Get ready to ride by the oceanside by getting gear rated to withstand exposure to sand and salt air. From portable toolkits to bicycle locks, cargo carriers and protective supplies, this five-point checklist covers everything you need to take a beach cruiser bike on a coastal ride.
1. A Portable Repair Toolkit
Cyclists should always carry a portable repair toolkit. You never know when you may need to use a tire pump with a pressure gauge, spare inner tubes, a patch kit, tire levers or a chain tool.
Experienced riders often also pack extra chain links and dry or wet lubricant. Check out multi-tools designed to fit into the handlebars or the seat post on a bike.
2. A Cargo Carrying Solution
When you are considering ways to carry cargo on a beach cruiser, you might first think of a classic wicker basket for bike.
Based on your riding lifestyle, you may prefer a basket made of this material, plastic or textiles.
Various baskets and carriers are made to mount to the handlebars, frame or back cargo rack. Check out convenient designs that double as a stylish bag or collapse between uses.
3. A Bike Lock
On a long ride up or down the coast, you may want to stop to visit destinations along a beach, boardwalk, pier or shore side street.

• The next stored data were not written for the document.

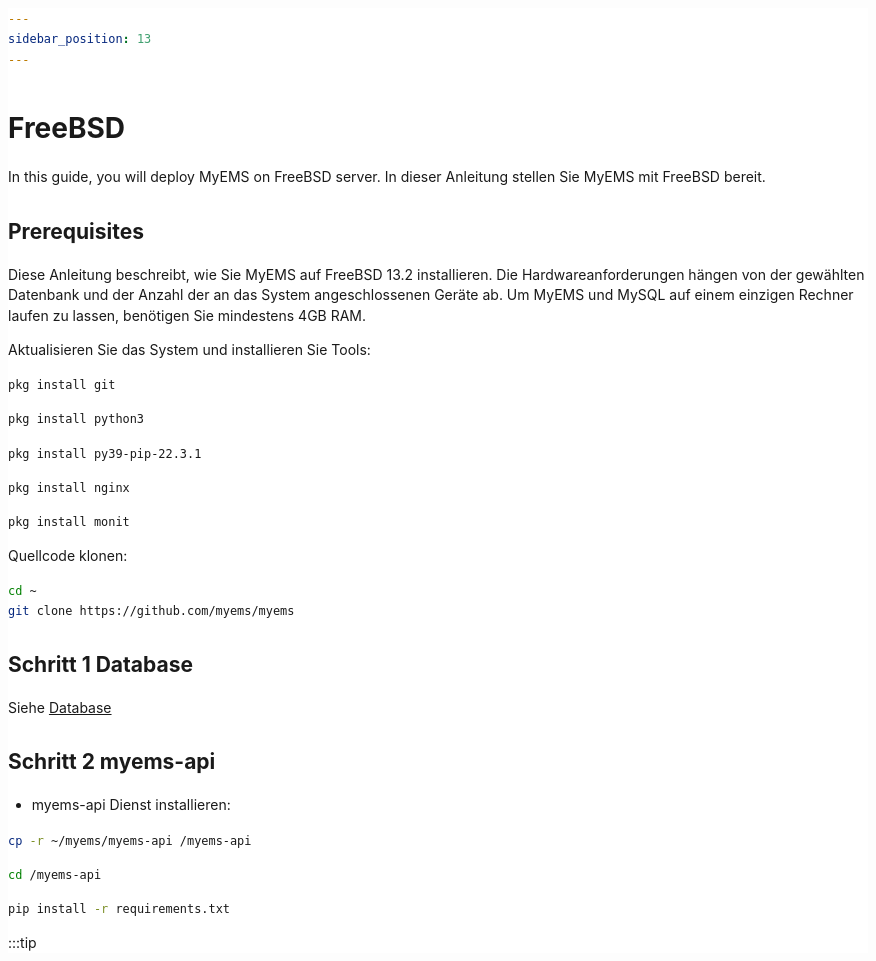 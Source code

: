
 ```yaml
---
sidebar_position: 13
---
```


# FreeBSD

In this guide, you will deploy MyEMS on FreeBSD server.
In dieser Anleitung stellen Sie MyEMS mit FreeBSD bereit.

## Prerequisites

Diese Anleitung beschreibt, wie Sie MyEMS auf FreeBSD 13.2 installieren. Die Hardwareanforderungen hängen von der gewählten Datenbank und der Anzahl der an das System angeschlossenen Geräte ab. Um MyEMS und MySQL auf einem einzigen Rechner laufen zu lassen, benötigen Sie mindestens 4GB RAM.

Aktualisieren Sie das System und installieren Sie Tools:
```bash
pkg install git
```
```bash
pkg install python3
```
```bash
pkg install py39-pip-22.3.1
```
```bash
pkg install nginx
```
```bash
pkg install monit
```
Quellcode klonen:
```bash
cd ~
git clone https://github.com/myems/myems
```

## Schritt 1 Database

Siehe [Database](./database.md)

## Schritt 2 myems-api

* myems-api Dienst installieren:
```bash
cp -r ~/myems/myems-api /myems-api
```
```bash
cd /myems-api
```
```bash
pip install -r requirements.txt
```
:::tip
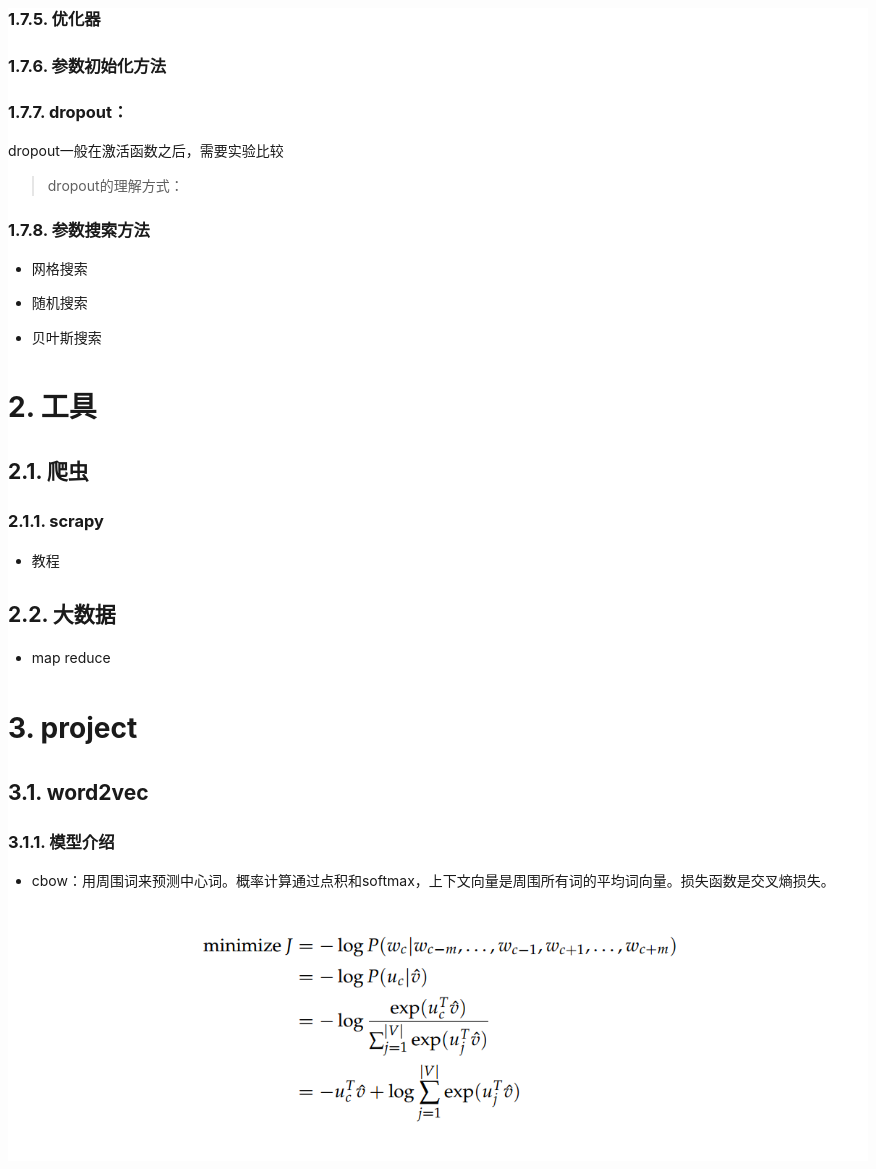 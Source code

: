 ### 1.7.5. 优化器

### 1.7.6. 参数初始化方法
  
### 1.7.7. dropout：
dropout一般在激活函数之后，需要实验比较
> dropout的理解方式：

### 1.7.8. 参数搜索方法

- 网格搜索

- 随机搜索

- 贝叶斯搜索

# 2. 工具

## 2.1. 爬虫

### 2.1.1. scrapy

- 教程

## 2.2. 大数据

- map reduce

# 3. project

## 3.1. word2vec

### 3.1.1. 模型介绍

- cbow：用周围词来预测中心词。概率计算通过点积和softmax，上下文向量是周围所有词的平均词向量。损失函数是交叉熵损失。

<div align=center><img width="500" height="250" src="../fig/cbow.png"/></div>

Use a standard bike lock to secure the frame and wheel of your ride to an anchored fixture such as a bike rack, or try a new model that locks the frame and wheel independently and can send tamper notifications to your smartphone during brief stops.
4. Dry Lubricant
If your path leads over sandy surfaces, you should plan ahead in terms of the type of lubricant you apply to your chain during maintenance and bring on beachside rides.
Dry lubricant is a better choice for dry environments than wet lubricants. Look for a low-viscosity formula that is waxy rather than tacky to minimize abrasion damage and chain skipping.
Dry lubricant takes several hours to dry after application and requires more frequent reapplication.
5. A Temporary Bike Shelter
A rain cover or bike tent can be helpful on coastal rides. Look for a lightweight, low-profile shelter made of durable, water-resistant material.
This cover can keep your seat and protect your frame from the combination of salt and water that causes rust. Some designs can accommodate bike locks. If you reside in a coastal area, this bike protection may also be helpful for storage.
Always wash off or wipe down your frame and chain and allow your bike to dry completely after riding along the shore.
This checklist can ensure that you are prepared for almost anything that might occur on a coastal ride. Getting these items can prepare you to fix or maintain your bike on the go, carry a change of clothes or be able to secure your bike during stops for peace of mind.
Dry lubricant and a rain cover can protect any bike from seaside elements so you can keep riding for years to come.